Today I saw a ladybird fly straight into a web that a spider has set up outside our kitchen window, up near the top left corner. I love this sort of situation - the playground thrill of seeing someone in deep do-do that isn't you. It didn't struggle or flap, just lay there with an "okay, get it over with" sort of resignation. The spider obligingly sidled up, studied it for a moment, and abruptly turned away again.

The ladybird then dropped like a stone a couple of feet straight into a web that another spider has set up directly beneath, by the bottom left corner. Same story. Spider goes up, "oh, sorry, didn't recognise you," and retreats tugging its forelock.

Ladybird finally wriggles free of the second web, lands upside down on windowsill, rights itself and trudges nonchalantly away.
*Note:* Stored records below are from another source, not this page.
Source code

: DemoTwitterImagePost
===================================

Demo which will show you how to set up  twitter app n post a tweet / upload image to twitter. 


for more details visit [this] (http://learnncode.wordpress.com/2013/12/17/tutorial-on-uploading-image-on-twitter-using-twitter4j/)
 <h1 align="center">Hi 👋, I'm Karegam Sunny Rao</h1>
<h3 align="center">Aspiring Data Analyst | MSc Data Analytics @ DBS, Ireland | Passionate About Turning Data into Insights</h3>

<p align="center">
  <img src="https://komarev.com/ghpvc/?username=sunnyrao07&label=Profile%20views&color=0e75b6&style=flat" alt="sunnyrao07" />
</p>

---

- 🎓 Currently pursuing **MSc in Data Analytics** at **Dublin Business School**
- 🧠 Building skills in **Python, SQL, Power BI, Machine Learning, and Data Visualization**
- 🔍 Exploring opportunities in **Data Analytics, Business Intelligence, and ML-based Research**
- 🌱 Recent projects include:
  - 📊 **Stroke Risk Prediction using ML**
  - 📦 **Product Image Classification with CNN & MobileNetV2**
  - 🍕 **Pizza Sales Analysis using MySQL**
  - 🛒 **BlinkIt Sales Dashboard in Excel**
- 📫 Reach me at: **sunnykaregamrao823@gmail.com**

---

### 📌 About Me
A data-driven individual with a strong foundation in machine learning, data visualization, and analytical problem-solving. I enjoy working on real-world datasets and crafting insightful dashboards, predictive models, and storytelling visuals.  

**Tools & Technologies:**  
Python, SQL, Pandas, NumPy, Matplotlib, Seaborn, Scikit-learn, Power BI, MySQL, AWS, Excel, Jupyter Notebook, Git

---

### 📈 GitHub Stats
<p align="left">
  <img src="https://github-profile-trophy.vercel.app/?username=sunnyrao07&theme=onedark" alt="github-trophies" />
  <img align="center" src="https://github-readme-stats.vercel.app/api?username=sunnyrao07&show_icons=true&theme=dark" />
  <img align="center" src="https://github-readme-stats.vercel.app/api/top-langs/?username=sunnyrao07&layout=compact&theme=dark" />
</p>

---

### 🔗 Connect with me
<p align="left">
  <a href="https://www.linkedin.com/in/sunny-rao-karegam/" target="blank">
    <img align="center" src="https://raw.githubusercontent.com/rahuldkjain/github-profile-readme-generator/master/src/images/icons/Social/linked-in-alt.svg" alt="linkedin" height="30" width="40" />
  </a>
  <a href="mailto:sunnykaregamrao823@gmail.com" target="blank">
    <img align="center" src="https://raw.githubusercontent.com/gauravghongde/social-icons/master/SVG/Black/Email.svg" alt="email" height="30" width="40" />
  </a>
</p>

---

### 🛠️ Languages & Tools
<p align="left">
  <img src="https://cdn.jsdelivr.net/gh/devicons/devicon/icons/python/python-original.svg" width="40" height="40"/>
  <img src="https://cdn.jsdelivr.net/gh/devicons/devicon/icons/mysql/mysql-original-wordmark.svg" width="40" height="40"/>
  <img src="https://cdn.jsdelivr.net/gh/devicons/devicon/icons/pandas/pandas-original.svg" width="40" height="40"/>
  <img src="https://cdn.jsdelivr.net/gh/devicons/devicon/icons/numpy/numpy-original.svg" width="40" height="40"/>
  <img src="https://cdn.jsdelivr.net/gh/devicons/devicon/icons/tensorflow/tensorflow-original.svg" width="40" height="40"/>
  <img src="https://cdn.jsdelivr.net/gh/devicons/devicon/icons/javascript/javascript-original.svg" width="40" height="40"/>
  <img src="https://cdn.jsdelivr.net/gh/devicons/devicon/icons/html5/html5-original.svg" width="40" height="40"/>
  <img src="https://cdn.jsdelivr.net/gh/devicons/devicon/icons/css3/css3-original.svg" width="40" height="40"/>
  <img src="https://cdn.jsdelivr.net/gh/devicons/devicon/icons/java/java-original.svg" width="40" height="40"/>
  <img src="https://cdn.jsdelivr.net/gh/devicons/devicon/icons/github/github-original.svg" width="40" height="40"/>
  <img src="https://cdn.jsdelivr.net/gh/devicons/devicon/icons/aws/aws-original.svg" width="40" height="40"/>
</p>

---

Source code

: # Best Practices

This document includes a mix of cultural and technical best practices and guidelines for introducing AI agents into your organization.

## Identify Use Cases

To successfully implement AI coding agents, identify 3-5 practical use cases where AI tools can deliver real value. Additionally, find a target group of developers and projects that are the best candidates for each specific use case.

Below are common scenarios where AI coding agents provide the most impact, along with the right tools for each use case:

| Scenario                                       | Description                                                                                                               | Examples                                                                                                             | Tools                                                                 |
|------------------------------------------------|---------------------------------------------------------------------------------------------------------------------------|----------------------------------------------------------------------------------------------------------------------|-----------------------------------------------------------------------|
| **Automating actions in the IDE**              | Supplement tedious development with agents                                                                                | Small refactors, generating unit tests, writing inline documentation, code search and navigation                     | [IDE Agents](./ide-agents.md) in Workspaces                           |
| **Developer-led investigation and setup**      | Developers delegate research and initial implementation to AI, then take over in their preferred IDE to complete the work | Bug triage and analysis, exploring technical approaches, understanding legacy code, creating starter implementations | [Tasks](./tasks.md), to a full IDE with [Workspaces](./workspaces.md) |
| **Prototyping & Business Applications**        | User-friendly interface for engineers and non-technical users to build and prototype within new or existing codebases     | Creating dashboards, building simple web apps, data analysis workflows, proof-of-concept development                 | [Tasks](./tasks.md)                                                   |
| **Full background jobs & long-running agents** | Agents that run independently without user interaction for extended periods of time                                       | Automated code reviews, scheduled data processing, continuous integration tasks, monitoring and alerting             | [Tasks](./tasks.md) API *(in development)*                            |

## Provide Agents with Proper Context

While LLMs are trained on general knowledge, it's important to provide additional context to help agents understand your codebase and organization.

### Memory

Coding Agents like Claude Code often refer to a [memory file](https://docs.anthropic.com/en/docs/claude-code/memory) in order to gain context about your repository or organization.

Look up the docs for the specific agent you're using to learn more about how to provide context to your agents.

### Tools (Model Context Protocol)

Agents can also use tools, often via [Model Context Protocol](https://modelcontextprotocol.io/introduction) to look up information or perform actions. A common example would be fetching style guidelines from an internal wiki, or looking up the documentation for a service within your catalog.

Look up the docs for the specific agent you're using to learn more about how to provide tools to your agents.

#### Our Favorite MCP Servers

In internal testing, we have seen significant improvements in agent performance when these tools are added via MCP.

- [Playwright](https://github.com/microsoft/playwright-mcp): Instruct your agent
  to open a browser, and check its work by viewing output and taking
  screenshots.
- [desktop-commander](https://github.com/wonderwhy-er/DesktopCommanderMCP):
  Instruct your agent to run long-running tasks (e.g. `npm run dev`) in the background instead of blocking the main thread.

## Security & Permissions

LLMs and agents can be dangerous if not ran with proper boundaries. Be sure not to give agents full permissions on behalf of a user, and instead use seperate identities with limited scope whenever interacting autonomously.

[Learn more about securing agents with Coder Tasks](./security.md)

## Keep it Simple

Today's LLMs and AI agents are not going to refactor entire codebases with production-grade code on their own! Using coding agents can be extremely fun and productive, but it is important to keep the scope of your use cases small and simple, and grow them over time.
What sort of ladybird holds such sway over the arachnoid community? Normally I give spiders a great deal of latitude. I'm not arachnaphobic, not even of the big hairy ones that land with an audible impact when they try to make it up the sides of the bath. Much of this is due to the valuable service they perform of keeping the air clear of flying wrigglies. Tough job but someone has to do it and it's friendlier to the environment than Raid. But if they have negotiated some kind of "get out of jail free" card scheme with the ladybirds, I want to know why.

And I would remind our eight-legged friends - I'm bigger than they are, and I have a vacuum cleaner.

Unlike most ladybirds which are mostly red with black bits, this one was mostly black with red bits. Maybe it's a gang.